Throughout the entries below, report every line where "media" is found.

*** RECORD EXTRACTS ***

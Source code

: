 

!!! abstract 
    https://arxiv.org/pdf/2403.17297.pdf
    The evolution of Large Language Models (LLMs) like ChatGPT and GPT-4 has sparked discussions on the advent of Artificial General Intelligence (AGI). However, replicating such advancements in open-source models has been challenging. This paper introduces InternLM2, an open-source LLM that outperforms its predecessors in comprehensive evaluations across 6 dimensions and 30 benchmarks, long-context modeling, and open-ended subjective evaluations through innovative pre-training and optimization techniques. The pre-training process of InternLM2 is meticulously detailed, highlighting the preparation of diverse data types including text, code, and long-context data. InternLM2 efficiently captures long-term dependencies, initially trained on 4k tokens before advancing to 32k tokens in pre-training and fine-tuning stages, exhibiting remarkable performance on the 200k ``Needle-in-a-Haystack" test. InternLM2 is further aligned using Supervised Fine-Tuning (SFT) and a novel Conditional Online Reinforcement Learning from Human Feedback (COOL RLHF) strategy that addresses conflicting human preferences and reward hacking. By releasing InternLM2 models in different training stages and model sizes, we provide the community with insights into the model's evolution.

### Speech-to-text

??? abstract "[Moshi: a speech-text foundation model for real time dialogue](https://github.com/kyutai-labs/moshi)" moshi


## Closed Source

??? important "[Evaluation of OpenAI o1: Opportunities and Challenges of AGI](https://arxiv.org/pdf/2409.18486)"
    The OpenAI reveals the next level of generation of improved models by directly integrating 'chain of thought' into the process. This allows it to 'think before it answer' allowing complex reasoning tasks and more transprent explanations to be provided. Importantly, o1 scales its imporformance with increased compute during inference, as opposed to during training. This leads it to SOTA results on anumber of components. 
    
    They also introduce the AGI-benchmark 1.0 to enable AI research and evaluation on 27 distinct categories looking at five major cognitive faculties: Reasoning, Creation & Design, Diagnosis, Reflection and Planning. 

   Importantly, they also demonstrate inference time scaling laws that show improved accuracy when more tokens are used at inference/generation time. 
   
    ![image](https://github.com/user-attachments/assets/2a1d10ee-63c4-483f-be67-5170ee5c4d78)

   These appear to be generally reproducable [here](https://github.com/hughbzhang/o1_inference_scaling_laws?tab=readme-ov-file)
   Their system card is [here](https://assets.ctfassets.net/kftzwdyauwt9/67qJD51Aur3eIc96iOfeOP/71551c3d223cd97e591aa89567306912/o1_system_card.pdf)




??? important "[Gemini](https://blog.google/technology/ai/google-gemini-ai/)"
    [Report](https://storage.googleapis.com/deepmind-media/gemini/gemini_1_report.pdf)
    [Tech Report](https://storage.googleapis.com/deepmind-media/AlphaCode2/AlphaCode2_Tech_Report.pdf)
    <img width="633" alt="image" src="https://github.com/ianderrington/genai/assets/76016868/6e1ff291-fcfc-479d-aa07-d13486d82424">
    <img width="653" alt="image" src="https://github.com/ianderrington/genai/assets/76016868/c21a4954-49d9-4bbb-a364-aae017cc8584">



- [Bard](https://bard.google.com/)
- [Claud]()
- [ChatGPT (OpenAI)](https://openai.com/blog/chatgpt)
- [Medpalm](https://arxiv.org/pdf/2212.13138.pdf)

*** End of RECORD EXTRACTS ***
*** RECORD EXTRACTS ***

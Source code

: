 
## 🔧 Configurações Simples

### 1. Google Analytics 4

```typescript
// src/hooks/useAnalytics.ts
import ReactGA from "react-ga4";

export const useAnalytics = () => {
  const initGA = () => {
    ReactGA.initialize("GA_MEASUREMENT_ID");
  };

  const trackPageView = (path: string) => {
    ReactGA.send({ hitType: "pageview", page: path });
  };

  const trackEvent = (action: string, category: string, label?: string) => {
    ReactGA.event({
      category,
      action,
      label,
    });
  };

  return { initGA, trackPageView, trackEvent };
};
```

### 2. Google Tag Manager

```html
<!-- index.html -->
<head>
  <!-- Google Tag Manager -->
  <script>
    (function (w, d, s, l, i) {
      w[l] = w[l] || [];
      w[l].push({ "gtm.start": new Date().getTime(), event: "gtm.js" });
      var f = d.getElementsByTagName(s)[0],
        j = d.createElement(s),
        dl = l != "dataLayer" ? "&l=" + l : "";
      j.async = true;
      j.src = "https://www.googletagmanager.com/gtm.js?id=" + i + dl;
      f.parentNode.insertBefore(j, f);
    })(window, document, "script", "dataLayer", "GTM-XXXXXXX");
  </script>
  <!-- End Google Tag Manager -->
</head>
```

*** End of RECORD EXTRACTS ***
*** RECORD EXTRACTS ***

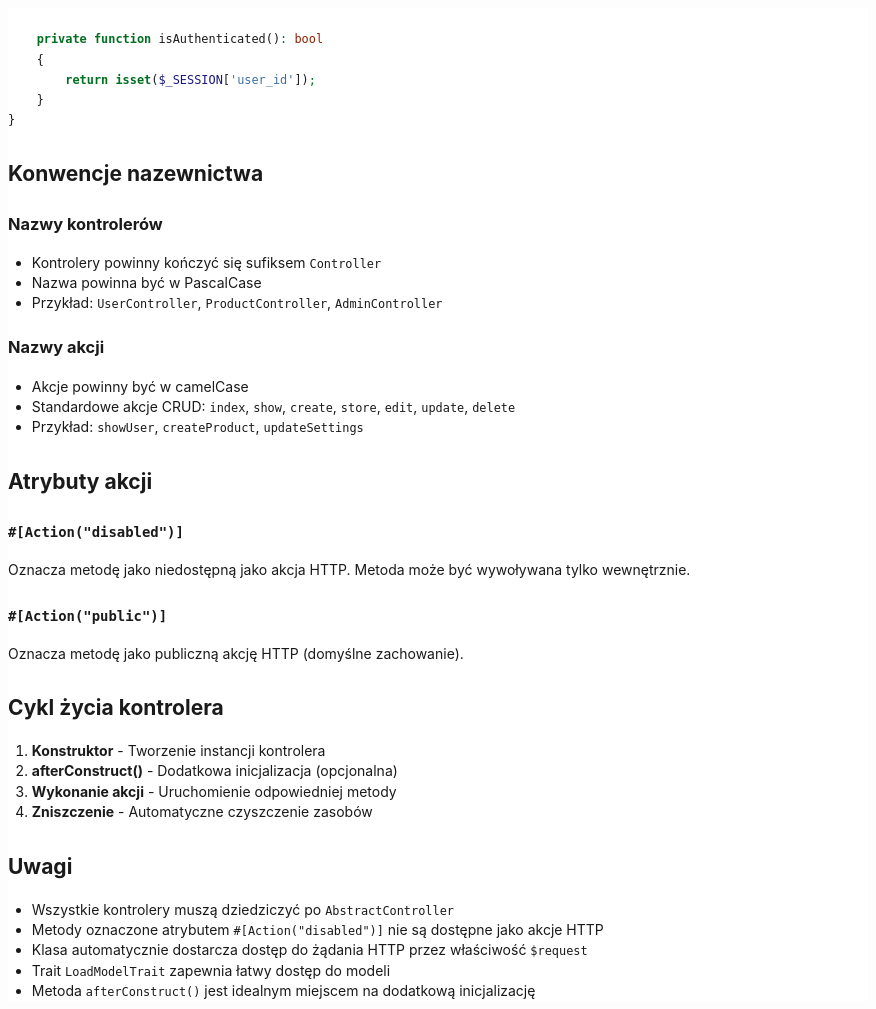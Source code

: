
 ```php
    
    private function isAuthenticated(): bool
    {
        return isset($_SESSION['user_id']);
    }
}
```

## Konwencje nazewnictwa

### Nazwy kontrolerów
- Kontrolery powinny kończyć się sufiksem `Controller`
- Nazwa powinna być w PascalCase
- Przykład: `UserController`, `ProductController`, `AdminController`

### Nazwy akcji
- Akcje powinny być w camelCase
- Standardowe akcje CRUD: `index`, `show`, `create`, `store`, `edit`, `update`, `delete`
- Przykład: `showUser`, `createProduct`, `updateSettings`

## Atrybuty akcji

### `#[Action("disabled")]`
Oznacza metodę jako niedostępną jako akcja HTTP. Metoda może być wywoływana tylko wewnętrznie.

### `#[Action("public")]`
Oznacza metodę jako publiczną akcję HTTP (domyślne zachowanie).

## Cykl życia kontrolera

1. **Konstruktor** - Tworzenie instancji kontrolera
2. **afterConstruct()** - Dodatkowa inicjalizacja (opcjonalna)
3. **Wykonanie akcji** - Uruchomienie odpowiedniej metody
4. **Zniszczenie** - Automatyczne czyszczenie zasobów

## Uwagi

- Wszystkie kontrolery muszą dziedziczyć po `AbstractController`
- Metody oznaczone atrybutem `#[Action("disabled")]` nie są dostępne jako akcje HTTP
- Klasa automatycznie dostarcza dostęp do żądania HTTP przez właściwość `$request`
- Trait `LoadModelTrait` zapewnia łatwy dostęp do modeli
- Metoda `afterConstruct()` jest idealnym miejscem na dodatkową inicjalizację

*** End of RECORD EXTRACTS ***

-- RESULT FOR THIS TASK --
    [Report](https://storage.googleapis.com/deepmind-media/gemini/gemini_1_report.pdf)
    [Tech Report](https://storage.googleapis.com/deepmind-media/AlphaCode2/AlphaCode2_Tech_Report.pdf)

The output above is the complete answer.